> **Problem requirements**: An exact transcription of all the records, free of pictures, is the expected answer.

[Saved entries]
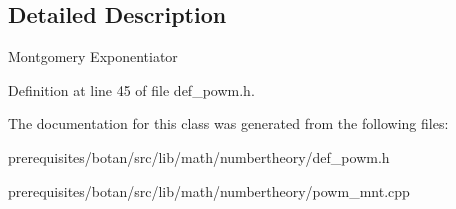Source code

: \subsection{Detailed Description}
Montgomery Exponentiator 

Definition at line 45 of file def\+\_\+powm.\+h.



The documentation for this class was generated from the following files\+:\begin{DoxyCompactItemize}
\item 
prerequisites/botan/src/lib/math/numbertheory/def\+\_\+powm.\+h\item 
prerequisites/botan/src/lib/math/numbertheory/powm\+\_\+mnt.\+cpp\end{DoxyCompactItemize}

> **Written answer**:
Source code

: \subsection{Detailed Description}
Montgomery Exponentiator 

Definition at line 45 of file def\+\_\+powm.\+h.



The documentation for this class was generated from the following files\+:\begin{DoxyCompactItemize}
\item 
prerequisites/botan/src/lib/math/numbertheory/def\+\_\+powm.\+h\item 
prerequisites/botan/src/lib/math/numbertheory/powm\+\_\+mnt.\+cpp\end{DoxyCompactItemize}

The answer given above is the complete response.